There’s always an expand-and-contract aspect on projects like this. Of building the spectacle up over time and then scaling back down to the roots. Look at the Bond movies: when Daniel Craig came in and it all of a sudden seemed ground-level again and re-engaged everybody.

That’s a good comparison. We talk about the Daniel Craig Bond movies a lot in the writers’ room, and I’m a big fan of them. It is, it’s visceral, because you’re right there. You feel like you’re being punched half the time. Oh my God. And we’re trying to do more of that this season.

Tell me about working as part of the brain trust for the overall franchise, and getting together. Obviously, there’s a lot of planning going on for the crossovers. Tell me about that experience, and specifically how you want to apply it to the crossovers.

Again, it’s a dialogue. We’re all in the same building. We all kind of… sometimes we get information by passing in the hallway. “Oh, we’re going to do that.” “Okay, great!” It’s sort of haphazard. Then there are the meetings where you really talk about what characters are going to be here, and what are they going to do over there. In terms of the crossover, there’s a bigger picture, theme, and idea that’s decided on, and then it just becomes about all of us getting in a room and hashing out how the stories are going to work together, and who’s going to go to what show.
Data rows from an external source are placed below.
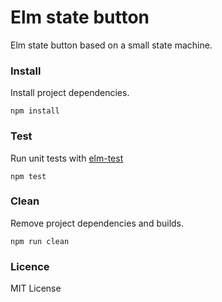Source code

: # Elm state button

Elm state button based on a small state machine.

### Install

Install project dependencies.

`npm install`

### Test

Run unit tests with [elm-test](http://package.elm-lang.org/packages/elm-community/elm-test/latest)

`npm test`

### Clean

Remove project dependencies and builds.

`npm run clean`

### Licence
MIT License
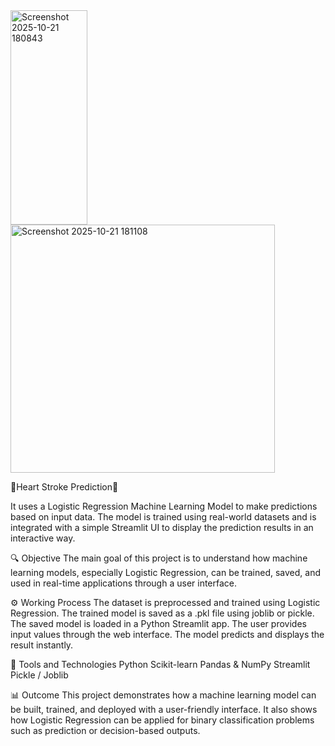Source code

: 
<img width="123" height="343" alt="Screenshot 2025-10-21 180843" src="https://github.com/user-attachments/assets/b8821062-96e3-4a67-8bf5-02cdc4907a69" />
<img width="423" height="397" alt="Screenshot 2025-10-21 181108" src="https://github.com/user-attachments/assets/13274679-711b-4768-9a0d-9279866b76c1" />

💓Heart Stroke Prediction💓

It uses a Logistic Regression Machine Learning Model to make predictions based on input data.
The model is trained using real-world datasets and is integrated with a simple Streamlit UI to display the prediction results in an interactive way.

🔍 Objective
The main goal of this project is to understand how machine learning models, especially Logistic Regression, can be trained, saved, and used in real-time applications through a user interface.

⚙️ Working Process
The dataset is preprocessed and trained using Logistic Regression.
The trained model is saved as a .pkl file using joblib or pickle.
The saved model is loaded in a Python Streamlit app.
The user provides input values through the web interface.
The model predicts and displays the result instantly.

🧩 Tools and Technologies
Python
Scikit-learn
Pandas & NumPy
Streamlit
Pickle / Joblib

📊 Outcome
This project demonstrates how a machine learning model can be built, trained, and deployed with a user-friendly interface.
It also shows how Logistic Regression can be applied for binary classification problems such as prediction or decision-based outputs.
And most of it is driven by creative choices, but we also have this thing called actor availability, and Episode Seven and Episode Nine on every show, and how you balance the kind of Rubik’s Cube of getting the actors where they need to be. I think once the creative stuff is set, that becomes the biggest challenge.
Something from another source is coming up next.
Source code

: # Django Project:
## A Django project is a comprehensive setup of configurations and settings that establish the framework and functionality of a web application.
Here’s a tricky question: who’s the character closest to your heart in some ways when you were writing? One that you feel a little bit more invested in than the others.

I would say I definitely feel protective of all the female characters, just writing from the perspective of a woman. This is the flip on that: being an Air Force brat, I really love writing for Diggle. I understand the military world. I just get his mindset, where he’s coming from. I just enjoy writing that type of…I like his voice. So yeah. Talking out of school a little bit, right? Don’t tell the other actors I said that!

We’re in a good moment in time where great female super-characters are really leading the charge for all kinds of female characters across genres. What feels good about having a role in that evolution?

I feel so lucky to have gotten to this place in my career at the time that we’re talking about it. I think the best thing about it is, really, it only benefits everybody to have multiple perspectives. I mean, there’s so much of, you start telling stories from a female perspective, or the perspective of a person of color, which I can’t necessarily speak to. But I would go see a movie. The “Black Panther” movie – I’m going to go see that movie.

I think it’s important that, as Shonda Rhimes always says, “This is what the world looks like.” And the fact that we’re now telling these stories and reflecting the world back to everybody, I think is amazing. It’ll also – just to put it really crassly – help the bottom line. Everybody. You open those doors, and more people will come in. It needs to be a bigger tent.

Starring Stephen Amell as the Emerald Archer, "Arrow" airs Wednesdays at 8 pm ET/PT on The CW. The series also stars Emily Bett Rickards, David Ramsey, John Barrowman, Willa Holland and more. Season 5 debuts tonight.